I’m fairly convinced that whenever you start learning something new about patience, grace, or parenting, life immediately schedules a real-time exam—just to see if you were actually listening.
I think most thoughtful parents have had the same spiral at some point. The one that starts with a small observation and quickly grows into a much bigger question:
Am I messing up my kids?
It’s the kind of thought that can keep you awake at night replaying moments in your mind—
—the time you snapped when you were overwhelmed,
—the frustrated tone you didn’t realize you were using,
—the day you were so focused on getting things done that you didn’t notice how small your child felt in that moment.
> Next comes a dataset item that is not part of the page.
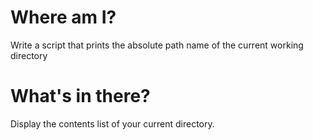 # Where am I?
Write a script that prints the absolute path name of the current working directory
# What's in there?
Display the contents list of your current directory.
If you’re anything like me, those reflections can spiral quickly into the quiet fear that maybe you’re doing more damage than you realize. But lately I’ve begun to notice something else in those moments too—not condemnation, but correction.
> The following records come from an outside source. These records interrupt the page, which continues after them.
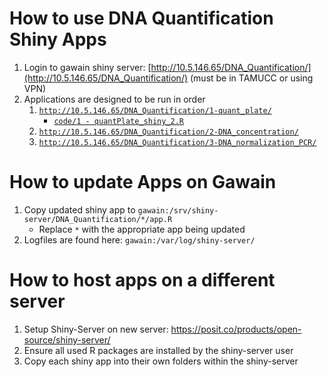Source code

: # How to use DNA Quantification Shiny Apps

1. Login to gawain shiny server: [http://10.5.146.65/DNA_Quantification/](http://10.5.146.65/DNA_Quantification/) (must be in TAMUCC or using VPN)
2. Applications are designed to be run in order
	1. [`http://10.5.146.65/DNA_Quantification/1-quant_plate/`](http://10.5.146.65/DNA_Quantification/1-quant_plate/)
		- [`code/1 - quantPlate_shiny_2.R`](<code/1 - quantPlate_shiny_2.R>)
	2. [`http://10.5.146.65/DNA_Quantification/2-DNA_concentration/`](http://10.5.146.65/DNA_Quantification/2-DNA_concentration/)
	3. [`http://10.5.146.65/DNA_Quantification/3-DNA_normalization_PCR/`](http://10.5.146.65/DNA_Quantification/3-DNA_normalization_PCR)

# How to update Apps on Gawain

1. Copy updated shiny app to `gawain:/srv/shiny-server/DNA_Quantification/*/app.R`
	- Replace `*` with the appropriate app being updated
2. Logfiles are found here: `gawain:/var/log/shiny-server/`


# How to host apps on a different server

1. Setup Shiny-Server on new server: https://posit.co/products/open-source/shiny-server/
2. Ensure all used R packages are installed by the shiny-server user
3. Copy each shiny app into their own folders within the shiny-server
A gentle slowing down and an invitation to look more closely at the way love actually works inside a home.
Children are always learning how the world works. They learn what love looks like. They learn what mistakes mean. They learn whether relationships survive hard moments. They are constantly forming tiny conclusions about how people treat one another. And if we’re honest, we are learning too.
Parenting is not just raising children. It’s a long process of God reshaping the adults raising them. The patience we thought we had. The grace we assumed came naturally. The tone we didn’t realize we were using. Little by little, God reveals these things—not to shame us, but to grow us.
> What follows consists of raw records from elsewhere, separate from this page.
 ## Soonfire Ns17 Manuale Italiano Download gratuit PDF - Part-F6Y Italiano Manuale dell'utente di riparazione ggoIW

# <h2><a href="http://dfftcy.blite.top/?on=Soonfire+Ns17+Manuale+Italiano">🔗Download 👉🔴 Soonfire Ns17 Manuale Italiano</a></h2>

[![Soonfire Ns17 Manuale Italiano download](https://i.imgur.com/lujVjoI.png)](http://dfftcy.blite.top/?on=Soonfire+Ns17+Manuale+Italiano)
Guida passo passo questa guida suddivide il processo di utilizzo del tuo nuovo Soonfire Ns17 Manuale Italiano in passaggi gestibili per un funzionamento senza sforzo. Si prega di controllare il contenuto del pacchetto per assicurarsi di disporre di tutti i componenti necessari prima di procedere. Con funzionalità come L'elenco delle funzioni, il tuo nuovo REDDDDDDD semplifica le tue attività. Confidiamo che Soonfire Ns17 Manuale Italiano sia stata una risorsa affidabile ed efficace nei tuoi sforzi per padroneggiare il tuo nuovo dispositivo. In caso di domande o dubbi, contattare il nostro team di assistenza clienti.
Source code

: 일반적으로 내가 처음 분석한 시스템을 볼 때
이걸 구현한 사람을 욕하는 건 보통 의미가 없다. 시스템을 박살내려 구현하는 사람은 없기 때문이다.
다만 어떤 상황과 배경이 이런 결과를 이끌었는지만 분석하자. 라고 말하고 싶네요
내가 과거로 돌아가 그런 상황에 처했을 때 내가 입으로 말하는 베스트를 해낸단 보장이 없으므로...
The more I sit with these moments, the more I’ve realized something important. The goal of parenting isn’t perfection.
The goal is relationship that can be repaired.
Homes where mistakes happen but belonging isn’t threatened. Where children learn that correction exists, but love remains steady.
And if I’m honest, that kind of love is something I’m still learning myself. Because the way God relates to us is very different from the way many of us assume He does.
“For he knoweth our frame; he remembereth that we are dust.” (Psalm 103:14).
God isn’t surprised by our weakness. He already knows what we are. And yet the entire story of the gospel is about Him moving toward us anyway—repairing the relationship, restoring what we break, making a way for belonging to remain even when we fail.
I am responding to a growing realization that loving my family well actually begins somewhere else entirely—with letting God’s love reshape my own heart first.
Because the more I watch my children, the more I realize that sometimes they understand love better than we do.
And somehow, through them, God is teaching me to love—like this.